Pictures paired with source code

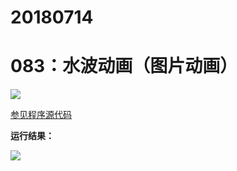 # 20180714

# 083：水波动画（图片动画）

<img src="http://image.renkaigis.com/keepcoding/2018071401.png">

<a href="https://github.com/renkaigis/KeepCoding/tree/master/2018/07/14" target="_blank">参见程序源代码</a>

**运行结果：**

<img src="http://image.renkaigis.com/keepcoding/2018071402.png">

* * *

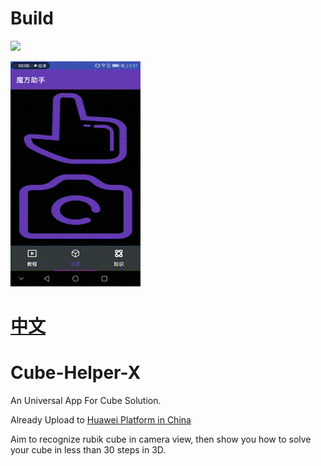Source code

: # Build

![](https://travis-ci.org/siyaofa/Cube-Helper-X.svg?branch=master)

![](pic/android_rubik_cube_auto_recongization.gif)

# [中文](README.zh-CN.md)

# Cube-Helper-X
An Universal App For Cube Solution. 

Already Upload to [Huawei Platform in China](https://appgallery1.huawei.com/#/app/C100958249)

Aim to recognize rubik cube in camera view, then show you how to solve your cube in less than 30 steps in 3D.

## Exercise prompt
The lines in the entries above that carry the word "master" must be copied.

## Task solution
<a href="https://github.com/renkaigis/KeepCoding/tree/master/2018/07/14" target="_blank">参见程序源代码</a>
![](https://travis-ci.org/siyaofa/Cube-Helper-X.svg?branch=master)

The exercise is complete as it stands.